The effects on satellite cells may also be a non-cell autonomous effect (16,74,76). The satellite cell exists in its special niche closely associated with a myofiber, blood vessels, nerves and different surrounding cells such as fibroadipogenic cells (FAPs), fibroblasts, pericytes, etc. In a damaged muscle, this milieu becomes even more complex with the addition of macrophages, lymphocytes, eosinophils and other inflammatory cells. Many of these cells express cytokines, growth factors and extracellular matrix proteins that can alter satellite cell numbers and function as well. Temporal regulation of the complex events that happen during muscle regeneration is important for proper repair. For instance, persistence of the inflammatory state in damaged muscle could result in an aberrant cytokine milieu that is deleterious to satellite cell maintenance or expansion in response to damage. Similar effects could happen on support cells such as the FAPs, which have been shown to have beneficial effects on satellite cell function in myogenesis in early stages of muscle regeneration (77,78). But, in chronic damaged states, this can lead to deleterious effects on satellite cell pool maintenance (79–81). FAP cells are considered to be the principal mediators of fatty and fibrous tissue accumulation in muscular dystrophy (82). Recent studies have shown the importance of FAP cells in the pathology underlying muscular dystrophies and the potential for beneficial therapeutic intervention targeting these cells in Duchenne muscular dystrophy (83) and limb girdle muscular dystrophy 2B (84). It is notable that the products of excessive FAP activity, namely increased adipogenesis and fibrosis in skeletal muscle, are exactly what we see in the DM200 mouse model with repeated injury. The role of FAP cells in RNA toxicity and DM1 warrants further exploration.
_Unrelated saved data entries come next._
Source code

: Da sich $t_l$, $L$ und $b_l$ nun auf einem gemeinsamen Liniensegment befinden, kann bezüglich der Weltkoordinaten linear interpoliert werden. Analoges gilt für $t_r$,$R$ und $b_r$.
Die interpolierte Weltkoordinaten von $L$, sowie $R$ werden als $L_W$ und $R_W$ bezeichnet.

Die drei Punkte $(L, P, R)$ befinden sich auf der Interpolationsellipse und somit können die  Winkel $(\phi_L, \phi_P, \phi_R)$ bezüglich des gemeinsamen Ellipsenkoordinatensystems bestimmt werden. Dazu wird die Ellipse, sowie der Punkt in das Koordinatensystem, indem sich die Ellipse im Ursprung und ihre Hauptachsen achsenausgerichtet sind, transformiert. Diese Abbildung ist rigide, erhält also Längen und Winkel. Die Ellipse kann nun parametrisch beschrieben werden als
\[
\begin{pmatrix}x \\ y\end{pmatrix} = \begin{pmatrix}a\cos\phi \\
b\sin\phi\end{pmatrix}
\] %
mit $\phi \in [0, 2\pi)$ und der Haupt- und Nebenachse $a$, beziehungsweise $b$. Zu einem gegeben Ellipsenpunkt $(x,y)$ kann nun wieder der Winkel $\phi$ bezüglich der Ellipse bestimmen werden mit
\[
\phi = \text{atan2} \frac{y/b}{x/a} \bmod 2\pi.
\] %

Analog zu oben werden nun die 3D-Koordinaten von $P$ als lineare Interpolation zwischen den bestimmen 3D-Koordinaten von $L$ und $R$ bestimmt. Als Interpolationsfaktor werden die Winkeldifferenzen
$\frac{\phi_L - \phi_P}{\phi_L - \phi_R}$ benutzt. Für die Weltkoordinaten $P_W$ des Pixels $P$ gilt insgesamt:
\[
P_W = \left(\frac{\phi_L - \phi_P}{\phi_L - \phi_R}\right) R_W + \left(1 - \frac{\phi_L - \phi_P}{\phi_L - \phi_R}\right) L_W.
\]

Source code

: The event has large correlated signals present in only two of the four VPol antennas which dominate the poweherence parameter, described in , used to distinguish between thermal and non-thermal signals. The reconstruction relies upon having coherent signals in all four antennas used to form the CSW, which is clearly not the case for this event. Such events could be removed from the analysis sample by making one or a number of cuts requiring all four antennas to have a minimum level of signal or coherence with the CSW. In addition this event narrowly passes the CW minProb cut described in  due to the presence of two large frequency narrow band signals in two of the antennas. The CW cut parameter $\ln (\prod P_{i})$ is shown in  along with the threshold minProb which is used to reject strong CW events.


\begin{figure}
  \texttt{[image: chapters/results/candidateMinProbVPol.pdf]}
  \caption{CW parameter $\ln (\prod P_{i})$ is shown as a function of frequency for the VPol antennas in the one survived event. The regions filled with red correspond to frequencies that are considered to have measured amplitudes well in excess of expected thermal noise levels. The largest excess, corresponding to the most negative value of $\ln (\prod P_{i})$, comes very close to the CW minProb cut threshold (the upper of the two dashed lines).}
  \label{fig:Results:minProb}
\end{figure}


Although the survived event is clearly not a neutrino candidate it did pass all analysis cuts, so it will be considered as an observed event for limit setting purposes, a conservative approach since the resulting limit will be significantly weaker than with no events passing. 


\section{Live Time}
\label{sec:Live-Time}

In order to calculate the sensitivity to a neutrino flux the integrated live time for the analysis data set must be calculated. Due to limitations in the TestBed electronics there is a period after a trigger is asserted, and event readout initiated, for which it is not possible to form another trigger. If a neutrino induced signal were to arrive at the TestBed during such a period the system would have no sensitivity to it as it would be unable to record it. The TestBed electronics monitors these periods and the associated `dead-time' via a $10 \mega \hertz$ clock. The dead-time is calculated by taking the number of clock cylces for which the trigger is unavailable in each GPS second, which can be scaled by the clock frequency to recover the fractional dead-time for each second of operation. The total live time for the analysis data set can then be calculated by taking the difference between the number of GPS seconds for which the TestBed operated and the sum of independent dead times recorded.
In summary, our studies find that RNA toxicity caused by the mutant DMPK 3′UTR mRNA clearly leads to defects in muscle regeneration, deficits in satellite cell numbers and elicits a dystrophic phenotype with repeated damage. Importantly, the IONIS 877864 ASO treatment and its efficacy showed clearly that the defects in regenerative response to damage and the defects in satellite cell numbers in the DM200 mouse model are due to the toxic RNA. It is difficult to attribute these phenotypes to doxycycline, an insertional effect from the transgene on some other gene, etc. The effect of the ASO is specific to the targeting of sequences found within the DMPK 3′UTR in the toxic RNA expressed from the transgene. From a clinical perspective, the ASO treatment also demonstrates the possibilities for therapeutic interventions to mitigate the muscular dystrophy associated with RNA toxicity in DM1.
Materials and Methods
Experimental mice and ASOs
The DM200 mouse model expresses a GFP-DMPK 3′UTR (CTG)200 transgene under the control of the human DMPK promoter upon induction with doxycycline (43,44). The transgenic mice were induced with 0.2% doxycycline in drinking water at the age of 2 months. For mice induced with doxycycline, phenotyping using EMG and ECG was performed as previously described, at 2 weeks post induction, to confirm the presence of DM1 phenotypes (43,44). DM200 D+ mice were maintained on doxycycline through the duration of experiments.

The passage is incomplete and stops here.